Despite the devastation, many survivors have rebuilt their lives and communities, but for many, the legacy of the disaster will remain forever.

A tsunami’s power

Ishinomaki, the second largest city in Miyagi Prefecture, was one of the worst hit by the tsunami. Waves cover nearly 5 square kilometers (500 hectares) of land and flooded nearly 15% of the city, according to the International Tsunami Information Center.

The tsunami more than destroyed 50,000 homes and buildings in Ishinomaki alone, destroying a vibrant downtown and most of the seaport and infrastructure. Nearly 3,100 people in the city lost their lives.
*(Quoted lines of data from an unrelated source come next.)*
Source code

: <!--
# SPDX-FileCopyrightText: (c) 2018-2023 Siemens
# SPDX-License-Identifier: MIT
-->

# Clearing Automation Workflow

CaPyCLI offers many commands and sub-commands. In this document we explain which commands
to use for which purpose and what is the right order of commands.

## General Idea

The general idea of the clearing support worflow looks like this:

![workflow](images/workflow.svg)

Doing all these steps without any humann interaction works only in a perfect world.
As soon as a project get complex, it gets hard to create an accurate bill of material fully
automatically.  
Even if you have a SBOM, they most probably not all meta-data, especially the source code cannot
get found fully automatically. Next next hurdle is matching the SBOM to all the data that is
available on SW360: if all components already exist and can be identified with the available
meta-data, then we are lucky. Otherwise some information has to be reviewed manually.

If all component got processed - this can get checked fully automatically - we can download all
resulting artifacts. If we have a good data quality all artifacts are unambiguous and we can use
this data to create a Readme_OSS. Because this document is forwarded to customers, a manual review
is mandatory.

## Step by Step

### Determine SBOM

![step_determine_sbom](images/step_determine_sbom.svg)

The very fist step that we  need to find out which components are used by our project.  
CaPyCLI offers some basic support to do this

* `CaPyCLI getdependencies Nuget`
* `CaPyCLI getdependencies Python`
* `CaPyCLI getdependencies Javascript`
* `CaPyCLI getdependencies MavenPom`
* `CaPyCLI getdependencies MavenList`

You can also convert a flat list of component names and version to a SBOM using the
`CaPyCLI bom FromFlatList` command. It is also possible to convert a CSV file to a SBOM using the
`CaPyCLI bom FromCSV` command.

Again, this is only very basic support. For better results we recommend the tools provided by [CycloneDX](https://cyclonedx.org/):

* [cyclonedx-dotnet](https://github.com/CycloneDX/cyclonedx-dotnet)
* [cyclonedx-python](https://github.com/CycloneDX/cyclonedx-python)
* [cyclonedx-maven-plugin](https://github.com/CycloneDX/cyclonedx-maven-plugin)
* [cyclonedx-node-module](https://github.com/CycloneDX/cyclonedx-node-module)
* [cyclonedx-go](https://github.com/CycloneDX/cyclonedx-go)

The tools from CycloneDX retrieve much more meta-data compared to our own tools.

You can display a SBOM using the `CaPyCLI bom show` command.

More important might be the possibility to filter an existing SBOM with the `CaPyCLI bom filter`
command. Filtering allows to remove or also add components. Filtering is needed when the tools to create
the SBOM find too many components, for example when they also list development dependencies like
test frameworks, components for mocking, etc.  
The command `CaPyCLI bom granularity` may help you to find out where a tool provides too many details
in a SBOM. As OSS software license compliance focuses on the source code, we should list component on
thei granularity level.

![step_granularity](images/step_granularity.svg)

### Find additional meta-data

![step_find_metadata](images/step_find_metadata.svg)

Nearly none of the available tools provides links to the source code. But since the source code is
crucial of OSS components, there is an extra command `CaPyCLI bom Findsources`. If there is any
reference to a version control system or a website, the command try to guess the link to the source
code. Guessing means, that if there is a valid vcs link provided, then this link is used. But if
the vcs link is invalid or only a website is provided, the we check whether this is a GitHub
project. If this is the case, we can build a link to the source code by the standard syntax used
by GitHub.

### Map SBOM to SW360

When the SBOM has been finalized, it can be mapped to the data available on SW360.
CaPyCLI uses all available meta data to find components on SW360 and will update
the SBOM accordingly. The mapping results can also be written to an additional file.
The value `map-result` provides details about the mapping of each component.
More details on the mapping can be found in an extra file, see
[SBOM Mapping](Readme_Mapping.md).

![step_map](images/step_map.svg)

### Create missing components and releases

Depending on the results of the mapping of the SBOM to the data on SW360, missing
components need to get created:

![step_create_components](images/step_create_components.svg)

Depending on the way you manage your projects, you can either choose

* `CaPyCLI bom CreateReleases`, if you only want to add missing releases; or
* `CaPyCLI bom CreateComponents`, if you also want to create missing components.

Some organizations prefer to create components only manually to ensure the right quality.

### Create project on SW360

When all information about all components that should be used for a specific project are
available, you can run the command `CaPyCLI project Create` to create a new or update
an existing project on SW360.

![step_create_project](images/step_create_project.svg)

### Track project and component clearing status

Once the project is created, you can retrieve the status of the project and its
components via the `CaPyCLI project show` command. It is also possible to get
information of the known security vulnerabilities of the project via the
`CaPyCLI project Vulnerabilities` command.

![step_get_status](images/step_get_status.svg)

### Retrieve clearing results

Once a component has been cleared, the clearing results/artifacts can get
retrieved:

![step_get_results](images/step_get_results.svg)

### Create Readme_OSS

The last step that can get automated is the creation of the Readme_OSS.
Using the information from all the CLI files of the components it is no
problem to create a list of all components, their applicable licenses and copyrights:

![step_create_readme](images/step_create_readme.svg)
Kurosawa, a plumber, worked in a neighboring town 12 kilometers from his hometown when the earthquake struck. He called his wife, who was hiding in a couch, and told her to meet him at their house.

Minutes later, a tsunami alert was issued. He tried to call his wife again, but the phone lines were dead. Concerned about her safety, Kurosawa jumped into his car and drove home to meet her so they could go to higher ground together. Cars raced past him in the opposite direction and on their way to established evacuation zones in the earthquake country.
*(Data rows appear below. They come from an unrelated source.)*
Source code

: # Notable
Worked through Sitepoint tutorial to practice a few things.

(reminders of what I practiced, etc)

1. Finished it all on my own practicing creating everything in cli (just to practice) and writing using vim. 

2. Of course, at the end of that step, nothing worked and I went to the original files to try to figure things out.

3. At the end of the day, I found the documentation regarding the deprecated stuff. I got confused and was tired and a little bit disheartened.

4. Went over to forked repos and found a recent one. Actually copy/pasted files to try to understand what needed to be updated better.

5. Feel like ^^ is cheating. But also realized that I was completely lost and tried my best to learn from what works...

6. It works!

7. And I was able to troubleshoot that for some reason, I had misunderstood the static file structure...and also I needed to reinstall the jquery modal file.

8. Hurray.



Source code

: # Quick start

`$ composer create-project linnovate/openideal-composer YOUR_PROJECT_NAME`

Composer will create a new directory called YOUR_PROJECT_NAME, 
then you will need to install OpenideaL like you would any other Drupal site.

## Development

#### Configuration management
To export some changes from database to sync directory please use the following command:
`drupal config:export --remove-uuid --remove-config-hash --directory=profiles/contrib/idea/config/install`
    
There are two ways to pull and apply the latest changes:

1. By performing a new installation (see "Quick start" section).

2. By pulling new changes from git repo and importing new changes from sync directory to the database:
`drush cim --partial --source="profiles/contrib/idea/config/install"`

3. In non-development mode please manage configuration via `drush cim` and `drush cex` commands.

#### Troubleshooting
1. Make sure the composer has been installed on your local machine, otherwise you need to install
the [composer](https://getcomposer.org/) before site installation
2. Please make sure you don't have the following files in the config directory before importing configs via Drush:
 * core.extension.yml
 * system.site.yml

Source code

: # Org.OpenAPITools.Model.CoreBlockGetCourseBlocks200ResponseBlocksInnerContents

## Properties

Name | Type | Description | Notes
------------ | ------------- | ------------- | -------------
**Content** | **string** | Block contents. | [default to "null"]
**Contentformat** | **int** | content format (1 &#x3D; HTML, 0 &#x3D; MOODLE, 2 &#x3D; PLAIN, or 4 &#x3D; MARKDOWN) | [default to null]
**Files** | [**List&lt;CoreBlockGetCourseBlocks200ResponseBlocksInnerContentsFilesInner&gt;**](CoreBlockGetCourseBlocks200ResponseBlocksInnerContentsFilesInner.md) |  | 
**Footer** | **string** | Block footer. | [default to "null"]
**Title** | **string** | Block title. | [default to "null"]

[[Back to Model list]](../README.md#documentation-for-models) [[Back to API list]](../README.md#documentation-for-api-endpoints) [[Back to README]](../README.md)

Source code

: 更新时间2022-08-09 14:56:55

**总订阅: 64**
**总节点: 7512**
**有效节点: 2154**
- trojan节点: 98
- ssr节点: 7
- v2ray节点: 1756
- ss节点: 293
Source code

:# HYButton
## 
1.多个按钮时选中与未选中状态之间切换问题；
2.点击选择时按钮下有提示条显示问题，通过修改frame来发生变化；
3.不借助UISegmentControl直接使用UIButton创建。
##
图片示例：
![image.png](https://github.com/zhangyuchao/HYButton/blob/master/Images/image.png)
When he got close to his house, he saw in the distance what looked like tsunami barriers. As he approached, he realized that it was cars – swung away by waves bouncing up and down.

As he makes a desperate turn, he sees a man trying to escape the incoming water on foot. “I pulled him through the window in the car, and we drove away from the water. But then the tsunami was also in front of us,” says Kurosawa.
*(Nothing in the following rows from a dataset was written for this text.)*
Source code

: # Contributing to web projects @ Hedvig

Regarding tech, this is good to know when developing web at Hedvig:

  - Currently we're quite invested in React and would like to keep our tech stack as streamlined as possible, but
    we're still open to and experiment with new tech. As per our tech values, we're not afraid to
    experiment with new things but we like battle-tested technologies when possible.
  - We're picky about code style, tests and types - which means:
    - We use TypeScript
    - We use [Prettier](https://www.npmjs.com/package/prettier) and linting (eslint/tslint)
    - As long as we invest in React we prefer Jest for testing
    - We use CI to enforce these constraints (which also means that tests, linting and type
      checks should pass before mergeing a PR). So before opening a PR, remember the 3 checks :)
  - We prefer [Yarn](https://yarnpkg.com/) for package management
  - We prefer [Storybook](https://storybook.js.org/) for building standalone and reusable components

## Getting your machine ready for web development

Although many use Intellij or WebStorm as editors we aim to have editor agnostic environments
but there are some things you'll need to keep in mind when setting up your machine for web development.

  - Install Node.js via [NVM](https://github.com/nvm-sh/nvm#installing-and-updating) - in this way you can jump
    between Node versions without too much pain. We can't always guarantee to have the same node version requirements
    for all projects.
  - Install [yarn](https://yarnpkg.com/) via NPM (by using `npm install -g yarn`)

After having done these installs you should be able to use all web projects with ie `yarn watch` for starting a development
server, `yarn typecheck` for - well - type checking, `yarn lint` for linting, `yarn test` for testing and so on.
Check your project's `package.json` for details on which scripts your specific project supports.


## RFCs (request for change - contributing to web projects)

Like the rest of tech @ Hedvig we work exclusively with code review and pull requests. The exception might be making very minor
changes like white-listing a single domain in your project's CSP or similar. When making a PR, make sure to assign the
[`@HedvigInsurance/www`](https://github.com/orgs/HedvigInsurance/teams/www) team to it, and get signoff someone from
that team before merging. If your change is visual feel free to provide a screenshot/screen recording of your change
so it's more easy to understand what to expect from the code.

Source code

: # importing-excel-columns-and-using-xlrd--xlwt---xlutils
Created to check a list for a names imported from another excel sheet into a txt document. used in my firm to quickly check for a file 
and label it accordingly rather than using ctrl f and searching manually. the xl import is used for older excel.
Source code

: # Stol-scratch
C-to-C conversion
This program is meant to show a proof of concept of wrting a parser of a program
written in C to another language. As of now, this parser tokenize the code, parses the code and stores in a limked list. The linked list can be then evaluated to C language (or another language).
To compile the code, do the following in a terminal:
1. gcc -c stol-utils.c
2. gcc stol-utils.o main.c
The couple entered the car and quickly ran to find shelter.

When Kurosawa scratched up the tree, a branch broke and he fell on the shore. Kurosawa hoisted himself up against the tree again when the waves blew. The man he saved did the same. “I almost thought I would not make it,” he says.

“It’s hard to imagine the power of a tsunami unless you’ve experienced it – it’s a destructive force that swallows everything and wipes out everything in its path.”

Kernramp

While the tsunami swept further inland to neighboring Fukushima Prefecture, the Daiichi nuclear plant was melted.

Japan declared a state of emergency on March 11, 2011 due to the worst disaster since the 1986 Chernobyl incident. According to the Red Cross, more than 300,000 people living near the Daiichi nuclear power plant have been temporarily evacuated. Another 50,000 people voluntarily withdrew from the irradiated areas.

In the following months and years, parts of the area around Fukushima became ghost towns, visited only by Tokyo Electric Power Company (TEPCO) officials, security inspectors and tourists looking for a dark thrill. Since the disaster, TEPCO has pumped hundreds of tons of water into the nuclear power plant to cool the reactors and stop the outflow of radiation.

Clearing up the disaster is expected to take decades and cost billions of dollars. More than 35,000 people remain displaced, ten years after the original collapse, according to the Fukushima authorities.

Smoke from the Fukushima Daiichi nuclear power plant days after the earthquake and tsunami.

Hajime Matsukubo, a spokeswoman for the Citizens’ Nuclear Information Center in Tokyo, an organization at the core of the public interest, says the regions affected by the earthquake and tsunami have mostly recovered. However, repairs around the Fukushima Daiichi nuclear power plant have come to a standstill since the collapse, as the population in the area has halved despite the large amount of money since 2010. “After ten years, we have learned that once a nuclear accident occurs, cleanup is extremely difficult,” he said.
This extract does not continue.